When Moore graduated from high school she was still on a searching mission and worked as a ward clerk at the University Hospital of the West Indies where she became more exposed to health care and eventually became a dental nurse.

“While working in the field I started interacting more at the community level because you not only saw patients up to 18 years old where you were offering cleaning, filling, extraction and education, but you also needed to go in and tell the community why it was important to practise good oral hygiene. Interacting through community groups, PTA and students I wondered how I could go to the next step and started searching,” she said.

This desire to further help people led Moore in 2006 to pursue a master’s in public health with specialisation in health promotion from the University of the West Indies, a choice she doesn’t regret as it led her to Food For the Poor (FFP) Jamaica in 2008.

“I started at FFP as director of health care, which meant I had responsibilities for the health care programme — managing a clinic and a nursing home where people are living who have been abandoned or their families are unable to care for them. It also meant that I had to ensure the medical equipment and pharmaceutical supplies were allocated to the necessary entities such as schools, clinics and areas where they would serve people in the greatest need,” she said.

Now the director of recipient services at FFP, Moore manages additional units such as social outreach and infrastructure development, among other services available to those who receive aid from the institution.

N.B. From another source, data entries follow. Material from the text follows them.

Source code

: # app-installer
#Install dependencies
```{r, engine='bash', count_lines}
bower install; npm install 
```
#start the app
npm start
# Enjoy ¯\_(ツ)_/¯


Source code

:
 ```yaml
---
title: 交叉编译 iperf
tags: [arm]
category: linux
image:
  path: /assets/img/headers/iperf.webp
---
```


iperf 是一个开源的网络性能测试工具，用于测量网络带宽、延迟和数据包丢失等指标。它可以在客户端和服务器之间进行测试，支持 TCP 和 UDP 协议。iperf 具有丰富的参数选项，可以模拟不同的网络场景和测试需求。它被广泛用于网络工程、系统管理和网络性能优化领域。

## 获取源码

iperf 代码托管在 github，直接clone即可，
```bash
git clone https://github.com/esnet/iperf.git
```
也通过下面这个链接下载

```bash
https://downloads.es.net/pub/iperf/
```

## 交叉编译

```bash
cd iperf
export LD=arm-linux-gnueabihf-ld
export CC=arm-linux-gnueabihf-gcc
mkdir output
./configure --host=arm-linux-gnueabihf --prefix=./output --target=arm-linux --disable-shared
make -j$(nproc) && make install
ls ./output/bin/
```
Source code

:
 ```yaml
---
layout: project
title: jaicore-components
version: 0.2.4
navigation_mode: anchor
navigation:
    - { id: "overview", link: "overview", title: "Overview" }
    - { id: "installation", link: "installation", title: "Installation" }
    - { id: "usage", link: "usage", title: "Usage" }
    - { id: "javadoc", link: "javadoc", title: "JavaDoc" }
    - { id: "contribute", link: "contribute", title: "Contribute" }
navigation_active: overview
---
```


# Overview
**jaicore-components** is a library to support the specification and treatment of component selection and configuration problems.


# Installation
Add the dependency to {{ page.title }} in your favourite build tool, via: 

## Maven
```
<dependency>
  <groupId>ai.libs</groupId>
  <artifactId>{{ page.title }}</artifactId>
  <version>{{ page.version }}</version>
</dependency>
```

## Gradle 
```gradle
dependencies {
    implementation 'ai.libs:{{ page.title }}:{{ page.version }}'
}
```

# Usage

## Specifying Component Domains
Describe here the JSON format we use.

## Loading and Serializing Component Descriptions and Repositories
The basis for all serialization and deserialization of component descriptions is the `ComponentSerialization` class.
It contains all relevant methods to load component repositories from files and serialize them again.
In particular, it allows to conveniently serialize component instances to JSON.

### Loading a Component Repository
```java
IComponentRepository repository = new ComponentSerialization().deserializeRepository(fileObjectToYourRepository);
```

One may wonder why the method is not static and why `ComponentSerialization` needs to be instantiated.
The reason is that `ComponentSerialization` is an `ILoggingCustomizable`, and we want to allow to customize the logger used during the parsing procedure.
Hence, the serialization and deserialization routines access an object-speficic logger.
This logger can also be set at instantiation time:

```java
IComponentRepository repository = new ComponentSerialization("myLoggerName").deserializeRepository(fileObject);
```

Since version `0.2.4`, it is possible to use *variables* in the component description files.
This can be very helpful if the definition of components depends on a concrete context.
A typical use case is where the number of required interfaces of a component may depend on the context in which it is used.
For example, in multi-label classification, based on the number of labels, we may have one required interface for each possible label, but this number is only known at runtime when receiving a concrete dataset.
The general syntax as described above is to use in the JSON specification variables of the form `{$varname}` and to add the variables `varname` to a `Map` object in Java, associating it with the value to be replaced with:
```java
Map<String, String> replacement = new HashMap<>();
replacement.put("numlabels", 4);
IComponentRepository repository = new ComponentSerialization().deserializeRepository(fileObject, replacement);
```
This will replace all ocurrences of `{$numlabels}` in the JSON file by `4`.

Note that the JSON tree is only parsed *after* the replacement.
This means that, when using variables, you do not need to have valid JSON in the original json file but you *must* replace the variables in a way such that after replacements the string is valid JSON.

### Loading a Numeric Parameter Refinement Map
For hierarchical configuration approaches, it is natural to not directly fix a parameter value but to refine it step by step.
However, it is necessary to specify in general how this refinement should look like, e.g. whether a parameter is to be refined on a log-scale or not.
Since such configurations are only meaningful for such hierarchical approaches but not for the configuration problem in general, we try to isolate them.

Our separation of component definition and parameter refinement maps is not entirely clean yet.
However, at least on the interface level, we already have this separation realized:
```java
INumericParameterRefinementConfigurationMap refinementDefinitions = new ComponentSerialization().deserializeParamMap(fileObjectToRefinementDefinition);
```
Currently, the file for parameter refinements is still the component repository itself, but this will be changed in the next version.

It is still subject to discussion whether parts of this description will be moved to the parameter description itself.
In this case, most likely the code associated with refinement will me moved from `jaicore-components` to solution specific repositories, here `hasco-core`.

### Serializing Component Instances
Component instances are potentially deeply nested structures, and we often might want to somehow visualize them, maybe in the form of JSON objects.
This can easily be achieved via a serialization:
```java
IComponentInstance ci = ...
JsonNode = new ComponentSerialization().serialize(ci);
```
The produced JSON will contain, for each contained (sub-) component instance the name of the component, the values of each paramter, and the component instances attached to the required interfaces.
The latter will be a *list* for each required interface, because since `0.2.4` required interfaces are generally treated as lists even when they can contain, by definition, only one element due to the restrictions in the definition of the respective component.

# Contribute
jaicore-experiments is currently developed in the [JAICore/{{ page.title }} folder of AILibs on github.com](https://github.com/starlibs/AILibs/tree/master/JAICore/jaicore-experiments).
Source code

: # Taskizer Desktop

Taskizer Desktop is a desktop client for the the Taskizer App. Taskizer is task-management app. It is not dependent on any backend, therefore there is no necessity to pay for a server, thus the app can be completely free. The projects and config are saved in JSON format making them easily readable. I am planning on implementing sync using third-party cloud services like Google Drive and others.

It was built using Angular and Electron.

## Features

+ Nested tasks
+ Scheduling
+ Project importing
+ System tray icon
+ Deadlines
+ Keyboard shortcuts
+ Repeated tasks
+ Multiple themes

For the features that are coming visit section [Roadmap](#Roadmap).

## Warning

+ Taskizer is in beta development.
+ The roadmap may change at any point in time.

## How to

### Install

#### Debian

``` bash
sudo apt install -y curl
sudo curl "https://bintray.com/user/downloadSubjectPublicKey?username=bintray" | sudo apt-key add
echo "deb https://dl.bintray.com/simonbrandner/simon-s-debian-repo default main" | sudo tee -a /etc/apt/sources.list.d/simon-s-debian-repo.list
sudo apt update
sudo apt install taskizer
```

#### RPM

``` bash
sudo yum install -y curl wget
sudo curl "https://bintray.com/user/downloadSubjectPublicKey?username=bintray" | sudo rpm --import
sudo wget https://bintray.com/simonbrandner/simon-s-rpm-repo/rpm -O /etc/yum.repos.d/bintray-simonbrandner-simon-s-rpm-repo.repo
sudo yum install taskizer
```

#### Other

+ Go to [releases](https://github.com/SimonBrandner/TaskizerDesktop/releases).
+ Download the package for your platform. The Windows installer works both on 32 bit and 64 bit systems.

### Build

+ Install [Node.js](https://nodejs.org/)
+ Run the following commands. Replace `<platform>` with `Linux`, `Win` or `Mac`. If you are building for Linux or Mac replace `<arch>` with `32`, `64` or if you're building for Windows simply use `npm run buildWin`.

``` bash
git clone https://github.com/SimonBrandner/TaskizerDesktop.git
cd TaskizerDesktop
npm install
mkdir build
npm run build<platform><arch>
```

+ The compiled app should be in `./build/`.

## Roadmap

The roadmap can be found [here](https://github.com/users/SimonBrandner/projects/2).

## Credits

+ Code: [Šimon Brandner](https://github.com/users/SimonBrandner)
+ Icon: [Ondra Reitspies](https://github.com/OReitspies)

With such a desire to help people, it is no surprise that her hobbies, apart from selecting and collecting music from different cultures, are meeting, talking and working with people.

“I do it so often that I enjoy it. The fulfilment comes whenever you are able to assist someone to meet a need, be it health or a home. It is also the response of people being helped. Some are verbal, while others are silent. Finding a resource to match needs is the gratification you get from it,” she said.

She added: “Seeing someone who received a benefit multiply that benefit is fulfilling. Knowing children are going to school because of support they received and that their grades have improved makes you sleep well.”

Her journey of service has also taken her to many places including Sweden, Italy and Mexico, be it for Red Cross or FFP at an international level to share the work that’s taking place.

For her achievements, she credits the support of her family, mentors and friends.

“If you have the interest in wanting to give support, plus a team of people willing to go the extra mile, then those are some of the things that push you, and make you want to give more than 100 per cent of what you do,” Moore said.

While she’s also a strong believer in being the change you want to see, she’s also big on giving thanks, no matter the depth of the challenges faced.